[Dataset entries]
• • • •
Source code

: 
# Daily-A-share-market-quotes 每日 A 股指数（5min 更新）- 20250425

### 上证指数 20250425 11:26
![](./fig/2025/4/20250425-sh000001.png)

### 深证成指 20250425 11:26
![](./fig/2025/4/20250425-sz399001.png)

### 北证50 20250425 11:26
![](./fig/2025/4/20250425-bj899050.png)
• • • •
▶ [Assignment]:
Would you retype all of the lines shown above, exactly as given?

▶ [Expected answer]:
Source code

: 
# Daily-A-share-market-quotes 每日 A 股指数（5min 更新）- 20250425

### 上证指数 20250425 11:26
![](./fig/2025/4/20250425-sh000001.png)

### 深证成指 20250425 11:26
![](./fig/2025/4/20250425-sz399001.png)

### 北证50 20250425 11:26
![](./fig/2025/4/20250425-bj899050.png)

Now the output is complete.